En  otro lugar, Alemania, diez mil personas se suicidan cada año; cincuenta por ciento de ellas ancianas, la mayor parte de los muertos son profesionales: médicos, maestros o farmacéuticos. Como reflejo del estado de abandono y soledad en que viven muchos, hay un disco que se vende con el título Nunca más solo, el cual se promueve como método innovador para acompañarlos, aunque tengan otras comodidades. El disco contiene sonidos que hacen sentir a quien lo oye que hay otras personas en su propio hogar, y en la portada aparece la cara de una muñeca adulta. Entre los temas se encuentran "El refrigerador está lleno otra vez", "Darle una hojeada al periódico", "Secarse el pelo con la secadora", "Hora de lavar los trastes", "Cualquiera tiene que ir al baño", "Freírse un bistec", "Darse un baño", y "Planchar una camisa".

En México la noticia sobre los setenta y dos migrantes centroamericanos asesinados en el norte del país es el relato extremo del pasaje de terror de los trashumantes hacia Estados Unidos; miles de narraciones de abuso, extorsión, esclavitud se agolpan en la abigarrada agenda de los medios de comunicación que ha normalizado el horror en su repetición incesante.  Como en la mayoría de megalópolis  del mundo,  en su ciudad capital cientos de indigentes, ancianos abandonados y niños en la calle trabajando como payasitos, tragafuegos, casi todos bajo los efectos de una droga barata, pueblan los círculos dantescos de las metrópolis contemporáneas.

Tales experiencias nos acosan cada amanecer en distintas regiones del planeta y reflejan algunas de las múltiples aristas que predominan en el siglo que comienza: la indigencia material y espiritual que, con sus máscaras y representaciones de muerte y destrucción, llevan a millones de personas a padecer migraciones en condición de miseria extrema; a ser víctimas  de la trata de personas, de violaciones, secuestros y asesinatos. Una indigencia desconsoladora que convierte al mundo en un hervidero de narraciones cotidianas basadas en la desmesura, en lo impensable, en lo insostenible, lo que no puede simbolizarse porque, como escribe Julia Kristeva, pertenecen al poder de una realidad exorbitante, infame.

Realidad exorbitante  que rebasa con mucho nuestra capacidad de nombrar el mundo, de darle un nombre a la experiencia compartida e individual. La indigencia, que no es sólo material, sino ética, se revela así como oquedad, como ausencia de identidad, de poderse nombrar, de contarse un pasado, de una memoria y proyectarse un futuro, de un hacia dónde ir. Condición que nos coloca trágicamente en un presente sin fondo ni sustancia, efímero y resbaladizo, sin fuerzas que provengan de un pasado y nos ayuden a pensarnos en un futuro donde se abra el espacio para preguntarnos ¿no quieres volver a probar el sabor de la cereza?, como nos pregunta el cineasta iraní Abbas Kiarostami?

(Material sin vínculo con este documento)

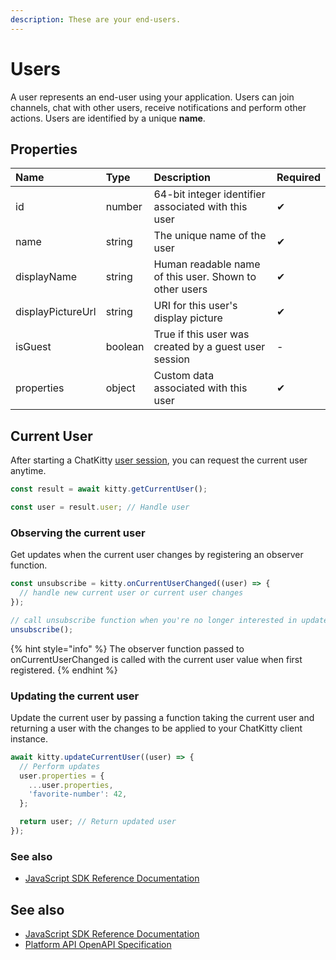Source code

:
 ```yaml
---
description: These are your end-users.
---
```


# Users

A user represents an end-user using your application. Users can join channels, chat with other users, receive notifications and perform other actions. Users are identified by a unique **name**.

## Properties

| Name | Type | Description | Required |
| :--- | :--- | :--- | :--- |
| id | number | 64-bit integer identifier associated with this user | ✔ |
| name | string | The unique name of the user | ✔ |
| displayName | string | Human readable name of this user. Shown to other users | ✔ |
| displayPictureUrl | string | URI for this user's display picture | ✔ |
| isGuest | boolean | True if this user was created by a guest user session | - |
| properties | object | Custom data associated with this user | ✔ |

## Current User

 After starting a ChatKitty [user session](user-sessions.md), you can request the current user anytime.

```javascript
const result = await kitty.getCurrentUser();

const user = result.user; // Handle user
```

### Observing the current user <a id="current-user-observing-the-current-user"></a>

Get updates when the current user changes by registering an observer function.

```javascript
const unsubscribe = kitty.onCurrentUserChanged((user) => {
  // handle new current user or current user changes
});

// call unsubscribe function when you're no longer interested in updates
unsubscribe();
```

{% hint style="info" %}
The observer function passed to onCurrentUserChanged is called with the current user value when first registered.
{% endhint %}

### Updating the current user

Update the current user by passing a function taking the current user and returning a user with the changes to be applied to your ChatKitty client instance.

```javascript
await kitty.updateCurrentUser((user) => {
  // Perform updates
  user.properties = {
    ...user.properties,
    'favorite-number': 42,
  };

  return user; // Return updated user
});
```

### See also

* [JavaScript SDK Reference Documentation](https://chatkitty.github.io/chatkitty-js/modules/current_user.html)

## See also

* [JavaScript SDK Reference Documentation](https://chatkitty.github.io/chatkitty-js/modules/user.html)
* [Platform API OpenAPI Specification](https://swagger.chatkitty.com/#/user)

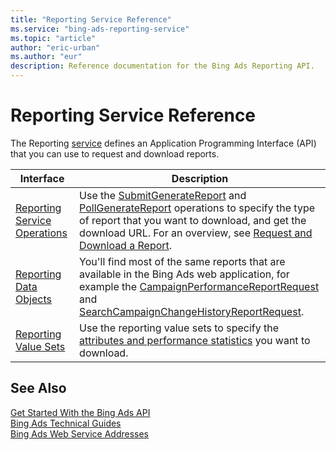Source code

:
 ```yaml
---
title: "Reporting Service Reference"
ms.service: "bing-ads-reporting-service"
ms.topic: "article"
author: "eric-urban"
ms.author: "eur"
description: Reference documentation for the Bing Ads Reporting API.
---
```

# Reporting Service Reference
The Reporting [service](~/guides/web-service-addresses.md) defines an Application Programming Interface (API) that you can use to request and download reports.

|Interface|Description|
|---------|---------|
|[Reporting Service Operations](reporting-service-operations.md)|Use the [SubmitGenerateReport](submitgeneratereport.md) and [PollGenerateReport](pollgeneratereport.md) operations to specify the type of report that you want to download, and get the download URL. For an overview, see [Request and Download a Report](~/guides/request-download-report.md).|
|[Reporting Data Objects](reporting-data-objects.md)|You'll find most of the same reports that are available in the Bing Ads web application, for example the [CampaignPerformanceReportRequest](campaignperformancereportrequest.md) and [SearchCampaignChangeHistoryReportRequest](searchcampaignchangehistoryreportrequest.md).|
|[Reporting Value Sets](reporting-value-sets.md)|Use the reporting value sets to specify the [attributes and performance statistics](~/guides/report-attributes-performance-statistics.md) you want to download.|

## See Also
[Get Started With the Bing Ads API](~/guides/get-started.md)  
[Bing Ads Technical Guides](~/guides/technical-guides.md)  
[Bing Ads Web Service Addresses](~/guides/web-service-addresses.md)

La soledad gestada y derivada del esfuerzo para alcanzar la autorrealización en el auge del individualismo ha conducido a un vacío desolador y a una depresión colectiva que imposibilitan la ejecución de la vida; un vacío y hundimiento que nos llevan personalmente y  como sociedad a la «fatiga de ser uno mismo»;   esa permanencia de las mil y una noches consigo mismo que en la demandante actividad y ansia de intensidad nos deja exhaustos,  y ante la cual no queda más que fluctuar  «entre una autenticidad simulada o la fuga hacia la enfermedad depresiva, entre la originalidad orquestada por motivos estratégicos y el enmudecimiento enfermizo», denuncia Axel Honnet.  Condiciones tan desesperanzadoras se alimentan de la paulatina extinción y fragmentación de los canales de reconocimiento tradicionales, de la carencia de un empleo estable con derecho a la jubilación, de la falta de espacios recreativos colectivos accesibles permanentes, de tejido social que pueda darnos soporte y abrigo. Prevalecen los empleos temporales, desterritorializados, que implican no contar con un domicilio estable y la  imposibilidad de familia y amistades duraderas que, por lo mismo, corren la misma suerte.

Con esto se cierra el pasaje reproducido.